Prepare the piece, doing any repairs and priming first and then apply a base coat of paint. For a list of preparation procedures for most surfaces see this link. If your project is directly adjacent to other surfaces not to be crackled, you will want to mask them using painter's masking tape. Use multiple strips of tape to create a 3 inch barrier on all surrounding surfaces.
With furniture projects, disassemble the piece as much as possible by removing drawers, doors, handles, etc. Paint your project with the base coating and allow it to dry for 24 hours or more. Be sure to give the paint plenty of time to dry before proceeding with the glue coat. If it's too soft the application of the thick hide glue will loosen the paint film and cause it to sag and wrinkle.
If the existing paint surface is sound and you like the color, you can skip the preparation and base coating processes and start with the application of the crackle medium.
Apply a thick coat of the crackle medium using a brush or roller, the thicker the application the larger the cracks will be in the finish.
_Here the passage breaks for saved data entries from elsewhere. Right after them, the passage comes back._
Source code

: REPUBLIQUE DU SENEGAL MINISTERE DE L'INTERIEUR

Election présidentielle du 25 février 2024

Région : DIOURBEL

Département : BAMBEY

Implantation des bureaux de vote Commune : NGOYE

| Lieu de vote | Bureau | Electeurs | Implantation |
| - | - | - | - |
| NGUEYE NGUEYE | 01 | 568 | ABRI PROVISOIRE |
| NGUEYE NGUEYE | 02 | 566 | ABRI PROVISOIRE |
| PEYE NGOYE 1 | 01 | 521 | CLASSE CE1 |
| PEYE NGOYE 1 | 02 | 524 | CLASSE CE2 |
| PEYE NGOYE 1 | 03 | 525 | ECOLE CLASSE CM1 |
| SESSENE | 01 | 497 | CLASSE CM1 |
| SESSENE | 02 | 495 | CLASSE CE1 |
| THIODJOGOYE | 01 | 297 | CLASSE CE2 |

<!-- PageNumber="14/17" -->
Use a sausage roller to coat large area and a paint brush for smaller features.
Coat the project in logical sections, for example, coat all rails and stiles before moving to the drawer fronts, side panels and top. Finish each section completely before moving to the next.
Allow the crackle medium to dry thoroughly before continuing with the topcoat. Liquid hide glue can take 24 hours or more to dry depending on the surrounding temperature and humidity. As a rule specially made mediums will dry much faster than natural glue, check the label for this information.
Be sure the glue coat is completely dry. This can take 2 or 3 days with hide glue, a specially made crackle medium will usually dry overnight. And then apply the topcoat of paint, again, working in logical sections. Use a brush for smaller features and then roll the larger areas. Avoid overlapping the paint where two sections meet while you work to prevent disturbing the cracking process.
Start the topcoat by brushing all the rails, and then doing all the stiles. Next use a roller to do the side panels and the top, finish by rolling the drawer fronts and any other large parts.
If you want large cracks in the finish, use a very thick coat of paint here. If you want small, fine cracks use a thinner paint coat. Avoid brushing or rolling back over the paint more than once or twice, the cracking will begin almost immediately and the effect will be ruined if the surface is disturbed during this process.
Avoid an extremely thick topcoat on vertical surfaces where the paint will tend to sag and run. If sagging occurs, immediately wipe the paint off with an absorbent rag soaked with the proper solvent. Don't wipe too hard with the wet rag to avoid disturbing the crackle medium underneath. If the medium rubs off, apply another coat to the bare spot and let it dry before starting with the topcoat again.
Don't touch the finish until it has dried completely. After about 24 hours you can handle the piece and apply a clear coat to protect the surface if you want to. If your project is an item that will be handled frequently, a clear shellac or varnish is a good idea to help preserve your work.